In part II, we used QM calculations to study methane stream reforming on a Ni-alloy catalyst surfaces for solid oxide fuel cell (SOFC) application. SOFC has wide fuel adaptability but the coking and sulfur poisoning will reduce its stability. Experimental results suggested that the Ni4Fe alloy improves both its activity and stability compared to pure Ni. To understand the atomistic origin of this, we carried out QM calculations on surface segregation and found that the most stable configuration for Ni4Fe has a Fe atom distribution of (0%, 50%, 25%, 25%, 0%) starting at the bottom layer. We calculated that the binding of C atoms on the Ni4Fe surface is 142.9 Kcal/mol, which is about 10 Kcal/mol weaker compared to the pure Ni surface. This weaker C binding energy is expected to make coke formation less favorable, explaining why Ni4Fe has better coking resistance. This result confirms the experimental observation. The reaction energy barriers for CHx decomposition and C binding on various alloy surface, Ni4X (X=Fe, Co, Mn, and Mo), showed Ni4Fe, Ni4Co, and Fe4Mn all have better coking resistance than pure Ni, but that only Ni4Fe and Fe4Mn have (slightly) improved activity compared to pure Ni.
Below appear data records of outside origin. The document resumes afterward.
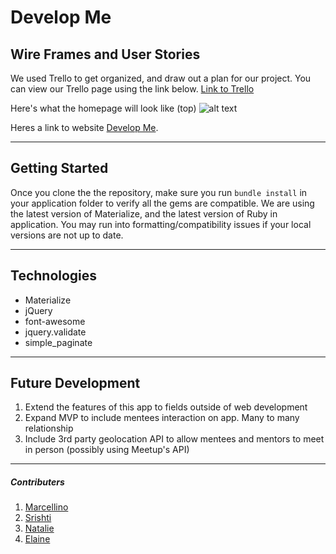 # Develop Me

## Wire Frames and User Stories
We used Trello to get organized, and draw out a plan for our project. You can view our Trello page using the link below.
[Link to Trello](https://trello.com/b/44xin9Eo/shred-x "Shred-X Trello Page")

Here's what the homepage will look like (top)
![alt text](/assets/images/homepage.jpg)

Heres a link to website [Develop Me](https://polar-chamber-21961.herokuapp.com/).
***

## Getting Started
Once you clone the the repository, make sure you run `bundle install` in your application folder to verify all the gems are compatible.
We are using the latest version of Materialize, and the latest version of Ruby in application. You may run into formatting/compatibility issues if your local versions are not up to date.
***

## Technologies
* Materialize
* jQuery
* font-awesome
* jquery.validate
* simple_paginate
***

## Future Development
1. Extend the features of this app to fields outside of web development
2. Expand MVP to include mentees interaction on app. Many to many relationship
3. Include 3rd party geolocation API to allow mentees and mentors to meet in person (possibly using Meetup's API)
***

##### Contributers
1. [Marcellino](https://github.com/marcellino-ornelas)
2. [Srishti](https://github.com/SrishtiSehtia)
3. [Natalie](https://github.com/passion-pixel)
4. [Elaine](https://github.com/TheForce88)
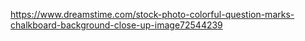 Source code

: https://www.dreamstime.com/stock-photo-colorful-question-marks-chalkboard-background-close-up-image72544239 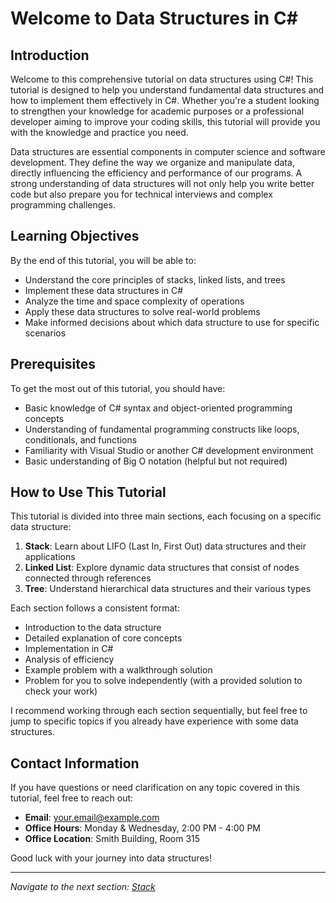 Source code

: # Welcome to Data Structures in C#

## Introduction

Welcome to this comprehensive tutorial on data structures using C#! This tutorial is designed to help you understand fundamental data structures and how to implement them effectively in C#. Whether you're a student looking to strengthen your knowledge for academic purposes or a professional developer aiming to improve your coding skills, this tutorial will provide you with the knowledge and practice you need.

Data structures are essential components in computer science and software development. They define the way we organize and manipulate data, directly influencing the efficiency and performance of our programs. A strong understanding of data structures will not only help you write better code but also prepare you for technical interviews and complex programming challenges.

## Learning Objectives

By the end of this tutorial, you will be able to:

- Understand the core principles of stacks, linked lists, and trees
- Implement these data structures in C#
- Analyze the time and space complexity of operations
- Apply these data structures to solve real-world problems
- Make informed decisions about which data structure to use for specific scenarios

## Prerequisites

To get the most out of this tutorial, you should have:

- Basic knowledge of C# syntax and object-oriented programming concepts
- Understanding of fundamental programming constructs like loops, conditionals, and functions
- Familiarity with Visual Studio or another C# development environment
- Basic understanding of Big O notation (helpful but not required)

## How to Use This Tutorial

This tutorial is divided into three main sections, each focusing on a specific data structure:

1. **Stack**: Learn about LIFO (Last In, First Out) data structures and their applications
2. **Linked List**: Explore dynamic data structures that consist of nodes connected through references
3. **Tree**: Understand hierarchical data structures and their various types

Each section follows a consistent format:

- Introduction to the data structure
- Detailed explanation of core concepts
- Implementation in C#
- Analysis of efficiency
- Example problem with a walkthrough solution
- Problem for you to solve independently (with a provided solution to check your work)

I recommend working through each section sequentially, but feel free to jump to specific topics if you already have experience with some data structures.

## Contact Information

If you have questions or need clarification on any topic covered in this tutorial, feel free to reach out:

- **Email**: [your.email@example.com](mailto:your.email@example.com)
- **Office Hours**: Monday & Wednesday, 2:00 PM - 4:00 PM
- **Office Location**: Smith Building, Room 315

Good luck with your journey into data structures!

---

*Navigate to the next section: [Stack](1-stack.md)* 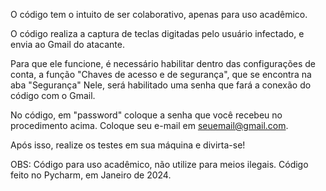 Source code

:O código tem o intuito de ser colaborativo, apenas para uso acadêmico.

O código realiza a captura de teclas digitadas pelo usuário infectado, e envia ao Gmail do atacante.

Para que ele funcione, é necessário habilitar dentro das configurações de conta, a função "Chaves de acesso e de segurança", que se encontra na aba "Segurança"
Nele, será habilitado uma senha que fará a conexão do código com o Gmail.

No código, em "password" coloque a senha que você recebeu no procedimento acima.
Coloque seu e-mail em seuemail@gmail.com.

Após isso, realize os testes em sua máquina e divirta-se!

OBS: Código para uso acadêmico, não utilize para meios ilegais.
Código feito no Pycharm, em Janeiro de 2024.

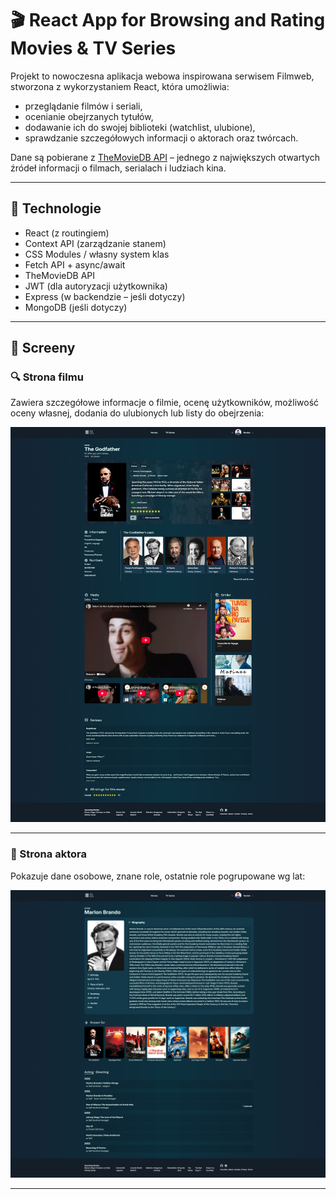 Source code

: # 🎬 React App for Browsing and Rating Movies & TV Series

Projekt to nowoczesna aplikacja webowa inspirowana serwisem Filmweb, stworzona z wykorzystaniem React, która umożliwia:

- przeglądanie filmów i seriali,
- ocenianie obejrzanych tytułów,
- dodawanie ich do swojej biblioteki (watchlist, ulubione),
- sprawdzanie szczegółowych informacji o aktorach oraz twórcach.

Dane są pobierane z [TheMovieDB API](https://www.themoviedb.org/) – jednego z największych otwartych źródeł informacji o filmach, serialach i ludziach kina.

---

## 🔧 Technologie

- React (z routingiem)
- Context API (zarządzanie stanem)
- CSS Modules / własny system klas
- Fetch API + async/await
- TheMovieDB API
- JWT (dla autoryzacji użytkownika)
- Express (w backendzie – jeśli dotyczy)
- MongoDB (jeśli dotyczy)

---

## 📸 Screeny

### 🔍 Strona filmu

Zawiera szczegółowe informacje o filmie, ocenę użytkowników, możliwość oceny własnej, dodania do ulubionych lub listy do obejrzenia:

![Screenshot - Strona filmu](./screenshots/movie_page.png)

---

### 👤 Strona aktora

Pokazuje dane osobowe, znane role, ostatnie role pogrupowane wg lat:

![Screenshot - Strona aktora](./screenshots/actor_page.png)

--- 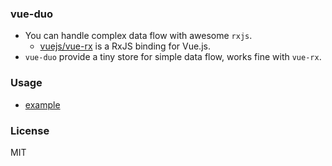 
### vue-duo

* You can handle complex data flow with awesome `rxjs`.
  - [vuejs/vue-rx](https://github.com/vuejs/vue-rx) is a RxJS binding for Vue.js.
* `vue-duo` provide a tiny store for simple data flow, works fine with `vue-rx`.

### Usage

* [example](example)

### License
MIT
In part III, we used QM to examine the proton transport in doped perovskite-ceramics. Here we used a 2x2x2 supercell of perovskite with composition Ba8X7M1(OH)1O23 where X=Ce or Zr and M=Y, Gd, or Dy. Thus in each case a 4+ X is replace by a 3+ M plus a proton on one O. Here we predicted the barriers for proton diffusion allowing both includes intra-octahedron and inter-octahedra proton transfer. Without any restriction, we only observed the inter-octahedra proton transfer with similar energy barrier as previous computational work but 0.2 eV higher than experimental result for Y doped zirconate. For one restriction in our calculations is that the Odonor-Oacceptor atoms were kept at fixed distances, we found that the barrier difference between cerates/zirconates with various dopants are only 0.02~0.03 eV. To fully address performance one would need to examine proton transfer at grain boundaries, which will require larger scale ReaxFF reactive dynamics for systems with millions of atoms. The QM calculations used here will be used to train the ReaxFF force field.